These are the key concepts you need to understand to accurately answer the question.

Deceleration
Deceleration is what happens when an object slows down. In this exercise, the runner is slowing down while nearing the finish line. This is important to understand because it directly affects the time it will take her to reach the stop.
When we talk about deceleration, it is seen as a negative acceleration. This means the speed of the object decreases as it moves forward. In our exercise, the runner's deceleration is given as -0.5 m/s². This value tells us how much the speed reduces each second. So, the runner's speed decreases by 0.5 meters per second, every second.
  • Deceleration is a negative change in velocity per unit time.
  • It tells us how quickly an object is coming to a stop or reducing its speed.

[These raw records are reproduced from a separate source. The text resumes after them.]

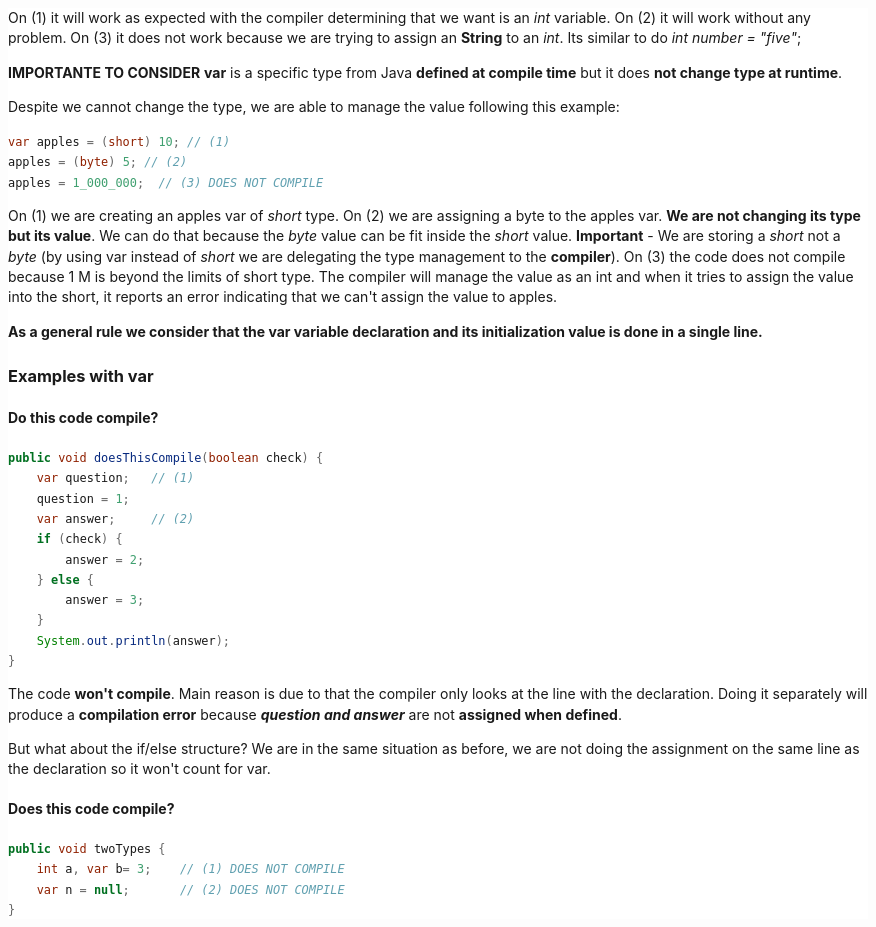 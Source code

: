 On (1) it will work as expected with the compiler determining that we want is an *int* variable. On (2) it will work without any problem. On (3) it does not work because we are trying to assign an **String** to an *int*. Its similar to do *int number = "five"*;

**IMPORTANTE TO CONSIDER** **var** is a specific type from Java **defined at compile time** but it does **not change type at runtime**.

Despite we cannot change the type, we are able to manage the value following this example:

```java
var apples = (short) 10; // (1)
apples = (byte) 5; // (2)
apples = 1_000_000;  // (3) DOES NOT COMPILE
```

On (1) we are creating an apples var of *short* type. On (2) we are assigning a byte to the apples var. **We are not changing its type but its value**. We can do that because the *byte* value can be fit inside the *short* value. **Important** - We are storing a *short* not a *byte* (by using var instead of *short* we are delegating the type management to the **compiler**). On (3) the code does not compile because 1 M is beyond the limits of short type. The compiler will manage the value as an int and when it tries to assign the value into the short, it reports an error indicating that we can\'t assign the value to apples.

**As a general rule we consider that the var variable declaration and its initialization value is done in a single line.**

### Examples with var

#### Do this code compile?

```java
public void doesThisCompile(boolean check) {
    var question;   // (1)
    question = 1;
    var answer;     // (2)
    if (check) {
        answer = 2;
    } else {
        answer = 3;
    }
    System.out.println(answer);
}
```

The code **won't compile**. Main reason is due to that the compiler only looks at the line with the declaration. Doing it separately will produce a **compilation error** because ***question and answer*** are not **assigned when defined**.

But what about the if/else structure? We are in the same situation as before, we are not doing the assignment on the same line as the declaration so it won't count for var.

#### Does this code compile?

```java
public void twoTypes {
    int a, var b= 3;    // (1) DOES NOT COMPILE
    var n = null;       // (2) DOES NOT COMPILE
}
```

Understanding deceleration helps us calculate how long it might take for any moving object, like our runner, to come to a full stop. This concept is used in various practical situations, such as planning safe stopping distances for vehicles.
Equations of motion
Equations of motion help us understand how objects move under the force of gravity and other influences, like deceleration. They allow us to predict future positions and velocities of moving objects using math.
In the given problem, one of these equations,
  • \[v^2 = u^2 + 2as\]
allows us to calculate aspects of the runner's movement as she decelerates. Here:
  • \(v\) is the final velocity (0 m/s, when she stops)

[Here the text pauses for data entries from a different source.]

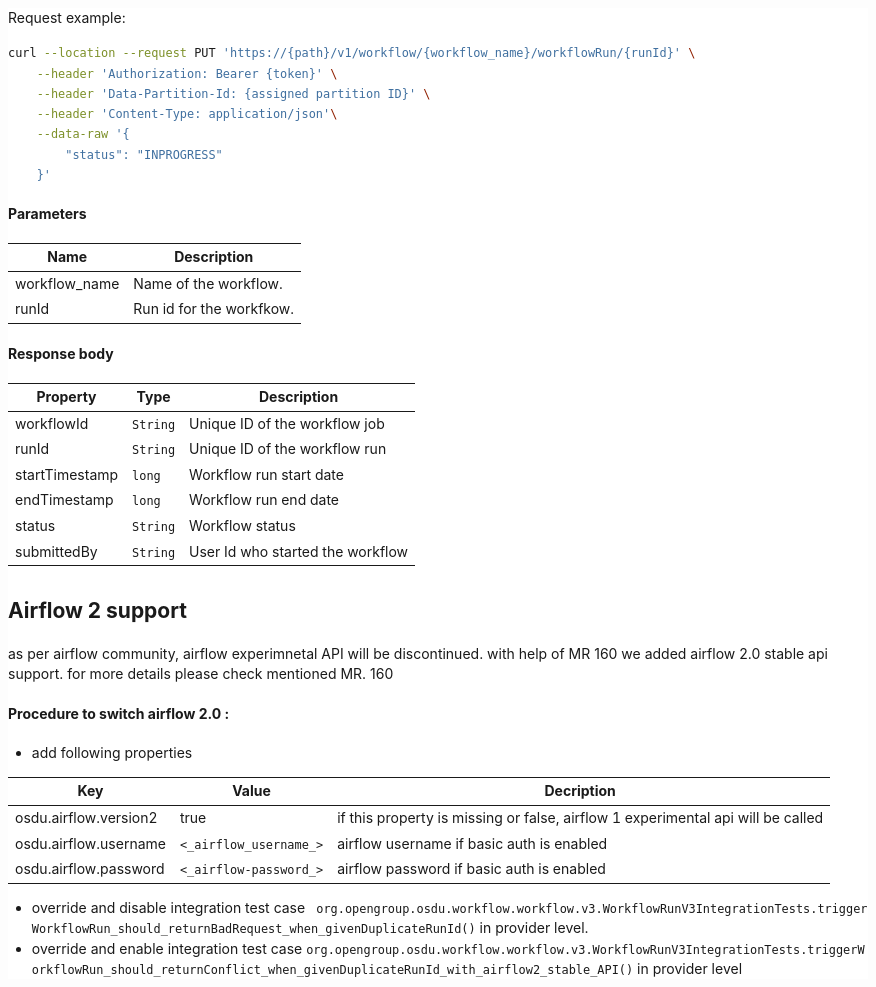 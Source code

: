 Request example:

```sh
curl --location --request PUT 'https://{path}/v1/workflow/{workflow_name}/workflowRun/{runId}' \
    --header 'Authorization: Bearer {token}' \
    --header 'Data-Partition-Id: {assigned partition ID}' \
    --header 'Content-Type: application/json'\
    --data-raw '{
        "status": "INPROGRESS"
    }'
```

#### Parameters

| Name | Description                   |
| ---------- | ----------------------------- |
| workflow_name | Name of the workflow. |
| runId  | Run id for the workfkow. |

#### Response body

| Property   | Type     | Description                   |
| ---------- | -------- | ----------------------------- |
| workflowId | `String` | Unique ID of the workflow job |
| runId | `String` | Unique ID of the workflow run |
| startTimestamp | `long` | Workflow run start date |
| endTimestamp | `long` | Workflow run end date |
| status | `String` | Workflow status |
| submittedBy | `String` | User Id who started the workflow |

## Airflow 2 support
as per airflow community, airflow experimnetal API will be discontinued. with help of MR 160 we added airflow 2.0 stable api support. for more details please check mentioned MR. 160

#### Procedure to switch airflow 2.0 :
- add following properties 

| Key | Value | Decription |
| ------ | ------ | ------ |
| osdu.airflow.version2  | true | if this property is missing or false, airflow 1 experimental api will be called
| osdu.airflow.username| `<_airflow_username_>` | airflow username if basic auth is enabled
| osdu.airflow.password | `<_airflow-password_>` | airflow password if basic auth is enabled

- override and disable integration test case ` org.opengroup.osdu.workflow.workflow.v3.WorkflowRunV3IntegrationTests.triggerWorkflowRun_should_returnBadRequest_when_givenDuplicateRunId()` in provider level.
- override and enable integration test case `org.opengroup.osdu.workflow.workflow.v3.WorkflowRunV3IntegrationTests.triggerWorkflowRun_should_returnConflict_when_givenDuplicateRunId_with_airflow2_stable_API()` in provider level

  • \(u\) is the initial velocity (8 m/s)
  • \(a\) is the acceleration, which is given as a negative value because it's deceleration (-0.5 m/s²)
  • \(s\) is the distance over which the runner decelerates (75 m)

This equation helps explain how these factors interact to bring the runner to a stop. The equations of motion are fundamental tools in kinematics, aiding us in understanding how different factors affect the movement of objects across different scenarios.
Velocity
Velocity is how fast something is moving and the direction it is moving in. In the context of this exercise, the runner's initial velocity is 8 m/s, which means she is traveling at a speed of 8 meters per second towards the finish line.
Velocity is different from speed. While speed gives us a number that tells us how fast something moves, velocity also adds the direction. This distinction is particularly significant when considering changes in motion, like our runner's deceleration.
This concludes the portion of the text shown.